* WORK ORDER *
Select every line below containing the word "written".

* DATA EXTRACT *

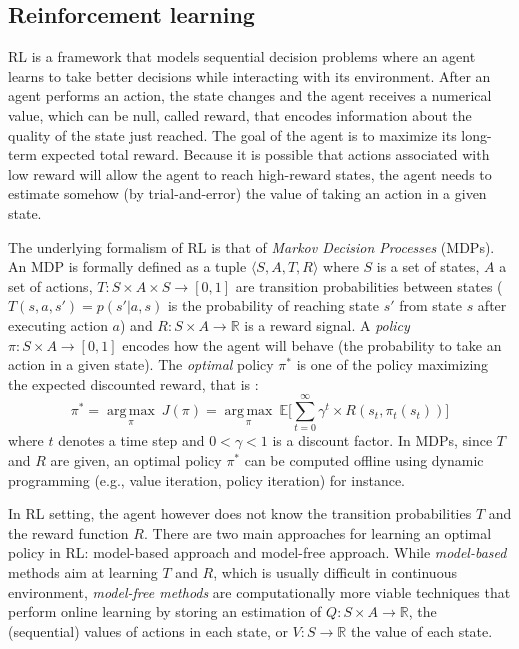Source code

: \subsection{Reinforcement learning}

RL is a framework that models sequential decision
problems where an agent learns to take better decisions while interacting with
its environment. After an agent performs an action, the state changes and the
agent receives a numerical value, which can be null, called reward, that encodes information
about the quality of the state just reached. The goal of the agent is to maximize
its long-term expected total reward. Because it is possible that actions associated 
with low reward will allow the agent to reach high-reward states, the agent
needs to estimate somehow (by trial-and-error) the value of taking an action in
a given state.

The underlying formalism of RL is that of {\em Markov Decision Processes} (MDPs).
An MDP is formally defined as a tuple $\langle S, A, T, R \rangle$ where $S$ is a set of states, $A$ a set of actions, $T : S \times A \times S \rightarrow [0, 1]$ 
are transition probabilities between states
($T(s,a,s')=p(s'|a,s)$ is the probability of reaching state $s'$ from state $s$ after executing action $a$) and 
$R : S \times A \rightarrow \mathbb{R}$ is a reward signal. A \textit{policy} $\pi : S \times A \rightarrow [0, 1]$ encodes how the agent will behave (the probability
to take an action in a given state).
The {\em optimal} policy $\pi^*$ is one of the policy maximizing the expected discounted reward, that is :
\begin{equation}
\pi^* = \underset{\pi}{\operatorname{arg\,max}}\ J(\pi) = \underset{\pi}{\operatorname{arg\,max}}\ \mathbb{E} \Big[ \sum\limits_{t=0}^{\infty} \gamma^t \times R(s_t, \pi_t(s_t)) \Big]
\end{equation}
where $t$ denotes a time step and $0 < \gamma < 1$ is a discount factor.
In MDPs, since $T$ and $R$ are given, an optimal policy $\pi^*$ can be computed offline using dynamic programming (e.g., value iteration, policy                                                                  
iteration) \cite{Howard1960} for instance.

In RL setting, the agent however does not know the transition probabilities $T$ and the reward function $R$.
There are two main approaches for learning an optimal policy in RL: model-based approach and model-free approach.
While {\em model-based} methods aim at learning $T$ and $R$, which is usually difficult in continuous environment,
{\em model-free methods} are computationally more viable techniques
that perform online learning by storing an estimation of $Q : S \times A \rightarrow \mathbb{R}$, the (sequential) values of actions in each state,
or $V : S \rightarrow \mathbb{R}$ the value of each state.

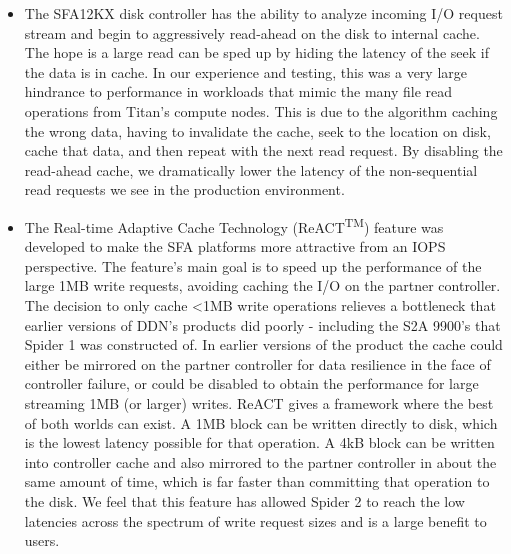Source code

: \begin{itemize}

\item The SFA12KX disk controller has the ability to analyze incoming I/O
request stream and begin to aggressively read-ahead on the disk to internal
cache. The hope is a large read can be sped up by hiding the latency of
the seek if the data is in cache.  In our experience and testing, this was a
very large hindrance to performance in workloads that mimic the many file read
operations from Titan's compute nodes. This is due to the algorithm caching the
wrong data, having to invalidate the cache, seek to the location on disk, cache
that data, and then repeat with the next read request. By disabling the
read-ahead cache, we dramatically lower the latency of the non-sequential read
requests we see in the production environment. 

\item The Real-time Adaptive Cache Technology
(ReACT\textsuperscript{TM}) feature was developed to make the SFA
platforms more attractive from an IOPS perspective. The feature's main goal is
to speed up the performance of the large 1MB write requests, avoiding caching
the I/O on the partner controller. The decision to only cache <1MB write
operations relieves a bottleneck that earlier versions of DDN's products did
poorly - including the S2A 9900's that Spider 1 was constructed of. In earlier
versions of the product the cache could either be mirrored on the partner
controller for data resilience in the face of controller failure, or could
be disabled to obtain the performance for large streaming 1MB (or larger)
writes. ReACT gives a framework where the best of both worlds can exist.  A 1MB
block can be written directly to disk, which is the lowest latency possible for
that operation. A 4kB block can be written into controller cache and also mirrored to
the partner controller in about the same amount of time, which is far faster
than committing that operation to the disk. We feel that this feature has
allowed Spider 2 to reach the low latencies across the spectrum of write
request sizes and is a large benefit to users. 

\end{itemize}


  

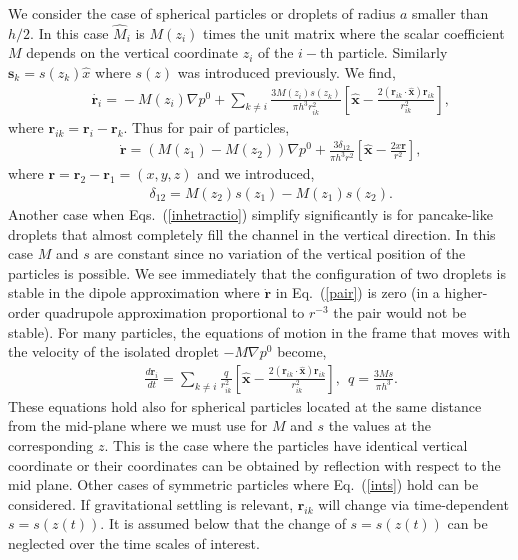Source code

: We consider the case of spherical particles or droplets of radius $a$ smaller than $h/2$. In this case ${\hat M}_i$ is $M(z_i)$ times the unit matrix where the scalar coefficient $M$ depends on the vertical coordinate $z_i$ of the $i-$th particle. Similarly $\bm s_k=s(z_k){\hat x}$ where $s(z)$ was introduced previously. We find,
\begin{eqnarray}&&
\dot{\bm r_i}%
\!=\!-\! M(z_i)\nabla p^0\! +\!\sum_{k\neq i}\! \frac{3M(z_i) s(z_k)}{\pi h^3r_{ik}^2}\!\left[\bm {\hat x}\!-\!\frac{2 \left(\bm r_{ik}\cdot\bm {\hat x}\right) \bm r_{ik}}{r_{ik}^2}\right], \nonumber%
\end{eqnarray}
where $\bm r_{ik}=\bm r_i-\bm r_k$. Thus for pair of particles,
\begin{eqnarray}&&
\dot{\bm r}%
\!=%
\left(M(z_1)\!-\! M(z_2)\right)
\nabla p^0\! +\!\frac{3\delta_{12}}{\pi h^3r^2}\!\left[\bm {\hat x}\!-\!\frac{2 x \bm r}{r^2}\right], %
\label{pair}
\end{eqnarray}
where $\bm r=\bm r_2-\bm r_1=(x, y, z)$ and we introduced,%
\begin{eqnarray}&&
\delta_{12}=M(z_2) s(z_1)-M(z_1) s(z_2).
\end{eqnarray}
Another case when Eqs.~(\ref{inhetractio}) simplify significantly is for pancake-like droplets that almost completely fill the channel in the vertical direction. In this case $M$ and $s$ are constant since no variation of the vertical position of the particles is possible. We see immediately that the configuration of two droplets is stable in the dipole approximation where $\dot{\bm r}$ in Eq.~(\ref{pair}) is zero (in a higher-order quadrupole approximation proportional to $r^{-3}$ the pair would not be stable). For many particles, the equations of motion in the frame that moves with the velocity of the isolated droplet $-M\nabla p^0$ become,
\begin{eqnarray}&&\!\!\!\!\!\!\!\!\!\!\!\!\!\!\!\!
\frac{d\bm r_i}{dt}=\sum_{k\neq i}\frac{q}{r_{ik}^2}\left[\bm {\hat x}\!-\!\frac{2 \left(\bm r_{ik}\cdot\bm {\hat x}\right) \bm r_{ik}}{r_{ik}^2}\right],\ \ q= \frac{3M s}{\pi h^3}. \label{ints}
\end{eqnarray}
These equations hold also for spherical particles located at the same distance from the mid-plane where we must use for $M$ and $s$ the values at the corresponding $z$. This is the case where the particles have identical vertical coordinate or their coordinates can be obtained by reflection with respect to the mid plane. Other cases of symmetric particles where Eq.~(\ref{ints}) hold can be considered. If gravitational settling is relevant,  $\bm r_{ik}$ will change via time-dependent $s=s(z(t))$. It is assumed below that the change of $s=s(z(t))$ can be neglected over the time scales of interest.

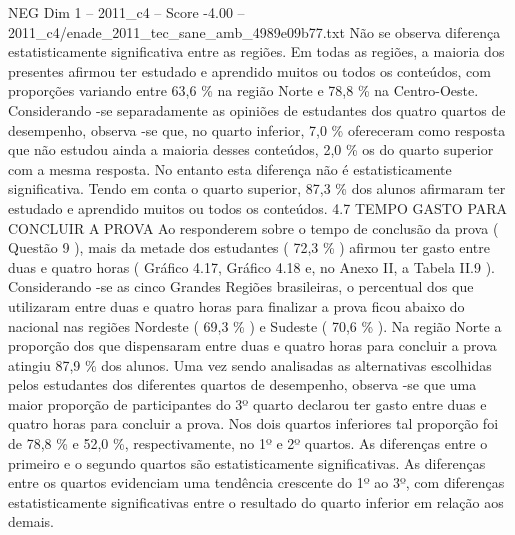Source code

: \begin{textsample}{NEG Dim 1 – 2011\_c4 – Score -4.00 – 2011\_c4/enade\_2011\_tec\_sane\_amb\_4989e09b77.txt}
Não se observa diferença estatisticamente significativa entre as regiões.
Em todas as regiões, a maioria dos presentes afirmou ter estudado e aprendido muitos ou todos os conteúdos, com proporções variando entre 63,6 \% na região Norte e 78,8 \% na Centro-Oeste.
Considerando -se separadamente as opiniões de estudantes dos quatro quartos de desempenho, observa -se que, no quarto inferior, 7,0 \% ofereceram como resposta que não estudou ainda a maioria desses conteúdos, 2,0 \% os do quarto superior com a mesma resposta.
No entanto esta diferença não é estatisticamente significativa.
Tendo em conta o quarto superior, 87,3 \% dos alunos afirmaram ter estudado e aprendido muitos ou todos os conteúdos. 4.7 TEMPO GASTO PARA CONCLUIR A PROVA Ao responderem sobre o tempo de conclusão da prova ( Questão 9 ), mais da metade dos estudantes ( 72,3 \% ) afirmou ter gasto entre duas e quatro horas ( Gráfico 4.17, Gráfico 4.18 e, no Anexo II, a Tabela II.9 ).
Considerando -se as cinco Grandes Regiões brasileiras, o percentual dos que utilizaram entre duas e quatro horas para finalizar a prova ficou abaixo do nacional nas regiões Nordeste ( 69,3 \% ) e Sudeste ( 70,6 \% ).
Na região Norte a proporção dos que dispensaram entre duas e quatro horas para concluir a prova atingiu 87,9 \% dos alunos.
Uma vez sendo analisadas as alternativas escolhidas pelos estudantes dos diferentes quartos de desempenho, observa -se que uma maior proporção de participantes do 3º quarto declarou ter gasto entre duas e quatro horas para concluir a prova.
Nos dois quartos inferiores tal proporção foi de 78,8 \% e 52,0 \%, respectivamente, no 1º e 2º quartos.
As diferenças entre o primeiro e o segundo quartos são estatisticamente significativas.
As diferenças entre os quartos evidenciam uma tendência crescente do 1º ao 3º, com diferenças estatisticamente significativas entre o resultado do quarto inferior em relação aos demais.

\end{textsample}
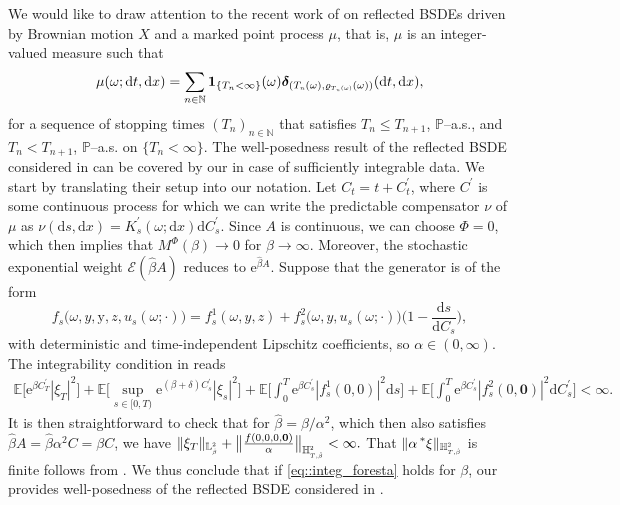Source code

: \documentclass[10pt]{article} %
\newcommand\cE{\mathcal E}
\newcommand{\smalltext}[1]{\text{\fontsize{4}{4}\selectfont$#1$}}
\newcommand{\tinytext}[1]{\text{\fontsize{3}{3}\selectfont$#1$}}
\def \E{\mathbb{E}}
\def \H{\mathbb{H}}
\def \L{\mathbb{L}}
\def \N{\mathbb{N}}
\def \P{\mathbb{P}}
\newcommand{\brs}[1]{\prescript{\ast}{}{#1}}
\newcommand{\1}{\mathbf{1}}
\def\d{\mathrm{d}}
\begin{document}
We would like to draw attention to the recent work of \citeauthor*{foresta2021optimal} \cite{foresta2021optimal} on reflected BSDEs driven by Brownian motion $X$ and a marked point process $\mu$, that is, $\mu$ is an integer-valued measure such that
\begin{equation*}
	\mu(\omega; \d t, \d x) = \sum_{n \in \N} \mathbf{1}_{\{T_n < \infty\}}(\omega)\boldsymbol{\delta}_{(T_\smalltext{n}(\omega),\varrho_{\smalltext{T}_\tinytext{n}\smalltext{(}\smalltext{\omega}\smalltext{)}}(\omega))}(\d t, \d x),
\end{equation*}
for a sequence of stopping times $(T_n)_{n \in \N}$ that satisfies $T_n \leq T_{n+1}$, $\P$--a.s., and $T_n < T_{n+1}$, $\P$--a.s. on $\{T_n < \infty\}$. The well-posedness result of the reflected BSDE considered in \cite[Theorem 4.1]{foresta2021optimal} can be covered by our  in case of sufficiently integrable data. We start by translating their setup into our notation. Let $C_t = t + C^\prime_t$, where $C^\prime$ is some continuous process for which we can write the predictable compensator $\nu$ of $\mu$ as $\nu(\d s,\d x) = K^\prime_s(\omega;\d x) \d C^\prime_s$. Since $A$ is continuous, we can choose $\Phi = 0$, which then implies that $M^\Phi(\beta) \longrightarrow 0$ for $\beta \longrightarrow \infty$. Moreover, the stochastic exponential weight $\cE(\hat\beta A)$ reduces to $\mathrm{e}^{\hat\beta A}$. Suppose that the generator is of the form
\begin{equation*}
	f_s\big(\omega,y,\mathrm{y},z,u_s(\omega;\cdot)\big) =f^1_s(\omega,y,z) + f^2_s\big(\omega,y,u_s(\omega;\cdot)\big)\bigg(1- \frac{\d s}{\d C_s}\bigg),
\end{equation*}
 with deterministic and time-independent Lipschitz coefficients, so $\alpha \in (0,\infty)$.
The integrability condition in \cite{foresta2021optimal} reads
\begin{align}\label{eq::integ_foresta}
	\E\bigg[ \mathrm{e}^{\beta C^\prime_T} |\xi_T|^2\bigg] + \E\bigg[\sup_{s \in [0,T)} \mathrm{e}^{(\beta +\delta)C^\prime_s} |\xi_s|^2\bigg] + \E\bigg[\int_0^T \mathrm{e}^{\beta C^\prime_s}|f^1_s(0,0)|^2 \d s\bigg] + \E\bigg[\int_0^T \mathrm{e}^{\beta C^\prime_s}|f^2_s(0,\mathbf{0})|^2 \d C^\prime_s\bigg] <\infty.
\end{align}
It is then straightforward to check that for $\hat\beta = \beta/\alpha^2$, which then also satisfies $\hat\beta A = \hat\beta \alpha^2 C = \beta C$, we have $\|\xi_T\|_{\L^\smalltext{2}_\smalltext{\hat\beta}} + \big\|\frac{f(0,0,0,\mathbf{0})}{\alpha}\big\|_{\H^\smalltext{2}_{\smalltext{T}\smalltext{,}\smalltext{\hat\beta}}}  < \infty.$ That $\|\alpha \brs{\xi}\|_{\H^\smalltext{2}_{\smalltext{T}\smalltext{,}\smalltext{\hat\beta}}}$ is finite follows from . We thus conclude that if \eqref{eq::integ_foresta} holds for $\beta$, our  provides well-posedness of the reflected BSDE considered in \cite{foresta2021optimal}.
\end{document}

* RESULT *
block can be written directly to disk, which is the lowest latency possible for
that operation. A 4kB block can be written into controller cache and also mirrored to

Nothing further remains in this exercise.